CJEU rules that a cloud based service for remote recording is a communication to the public and so must obtain the rights holders’ consent

This is a further case which reinforces the importance and strength to rights holders of the right to communicate a copyright work to the public provided by Article 3 of the Copyright Directive (2001/29). The CJEU held that a cloud based remote recording service amounted to a communication to the public and could not fall under the private copy exemption, which was to be interpreted strictly, and therefore the rights holders’ consent was required. (Case – 265/16 VCAST v RTI SpA.).

Business impact


  • This decision is good news for rights holders, as they will be able to take action against service providers who do more than simply provide copying services to users who are in turn relying upon a private copying exemption.
  • The CJEU decision reiterates Reha Training (C-117/15) that the communication to the public is a key right which enables rights holders to exert control over their copyright works if a service provider provides a new and different technical means of transmission to a new public for which there is no consent.
  • The case gives guidance to those providing recording services via the internet and cloud storage, and to rights holders, as to where the boundaries are to be drawn, and confirms the CJEU approach that the exceptions to copyright which can be provided by the Member States will be interpreted narrowly.
  • Whilst the UK has no private copying exception enacted, the case provides a useful reminder of the CJEU’s strict approach to interpretation of exceptions to copyright.
  • The VCAST decision continues the CJEU’s line of cases where interpretation of communication to the public has been interpreted broadly. In April we gave an update on the CJEU guidance on communication to the public following the Filmspeler decision (C-527/15) which was then applied in The Pirate Bay (C-610/16) (reported here). Similarly in the VCAST decision, the CJEU was clear that the provision of the service via the internet and cloud storage where initial broadcast was on territorial TV was sufficient to infringe, if the rights holder had not consented.


Decision


VCAST operates a remote recording system for terrestrial television programmes of Italian organisations, which picks up the television signal using VCAST’s antennas and records the customer’s choice into a cloud data storage space indicated by the customer. This makes a copy of the broadcasted programme available to the customer at a time of their choice via the internet.

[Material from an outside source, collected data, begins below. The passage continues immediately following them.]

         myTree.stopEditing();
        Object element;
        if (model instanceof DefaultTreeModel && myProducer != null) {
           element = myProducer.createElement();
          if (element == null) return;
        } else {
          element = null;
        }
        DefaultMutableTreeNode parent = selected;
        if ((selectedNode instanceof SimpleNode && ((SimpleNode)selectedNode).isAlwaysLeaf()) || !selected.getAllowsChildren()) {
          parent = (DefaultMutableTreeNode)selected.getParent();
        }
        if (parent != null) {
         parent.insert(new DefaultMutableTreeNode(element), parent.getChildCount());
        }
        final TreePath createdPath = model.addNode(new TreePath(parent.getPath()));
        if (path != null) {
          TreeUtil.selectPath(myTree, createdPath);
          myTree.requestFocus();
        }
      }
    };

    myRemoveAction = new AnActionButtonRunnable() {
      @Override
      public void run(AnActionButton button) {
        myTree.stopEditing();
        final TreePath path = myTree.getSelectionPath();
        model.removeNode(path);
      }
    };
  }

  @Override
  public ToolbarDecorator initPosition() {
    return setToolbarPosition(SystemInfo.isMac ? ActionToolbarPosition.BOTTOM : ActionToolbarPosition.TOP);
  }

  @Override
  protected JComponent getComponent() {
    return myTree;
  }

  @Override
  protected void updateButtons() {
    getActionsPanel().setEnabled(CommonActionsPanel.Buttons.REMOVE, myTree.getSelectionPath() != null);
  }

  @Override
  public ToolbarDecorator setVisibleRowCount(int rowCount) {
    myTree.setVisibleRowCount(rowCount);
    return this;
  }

In its reference to the CJEU, the District Court of Turin, Italy, sought a ruling as to the application of the private copy exemption on VCAST’s services. The private copy exemption allows natural persons to make copies for personal use, and the CJEU has acknowledged that the means to make the copy may be provided by a third party. However, the Italian Court were concerned as to whether the service provider’s commercial nature and the extent of their role in facilitating recording took the service outside the scope of the exemption, and if the service was legitimate, whether rights holders were sufficiently compensated, as required by the Copyright Directive.

In its decision, the CJEU identified that the role of VCAST was not just to provide a means for recording, but was also to provide access to protected works in the first place. The Court therefore found that the question was not simply one of applying the private copying exception and it approached the case by considering whether VCAST was making a communication to the public which is a right reserved to the copyright owner under Article 3 of the Copyright Directive.

The CJEU had no difficulty in concluding that VCAST was making a communication to the public because it was providing a retransmission to customers via the internet and cloud storage of protected works to a different public to which the same works had previously been broadcast on terrestrial TV. VCAST was therefore providing protected works through a different technical means to a different public and this constituted a communication to the public which required the consent of the rights holder, applying the test in Reha Training.

In Reha Training, a decision of the Grand Chamber of the CJEU which drew together the criteria for assessing whether there had been a communication to the public, the CJEU confirmed a two-prong approach requiring: (1) an act of communication being a transmission or retransmission of the protected work by any technical means, if that specific technical means had not already been authorised by the rights holder; and (2) the communication must be to a new public who would not enjoy the protected work without the intervention of the service provider.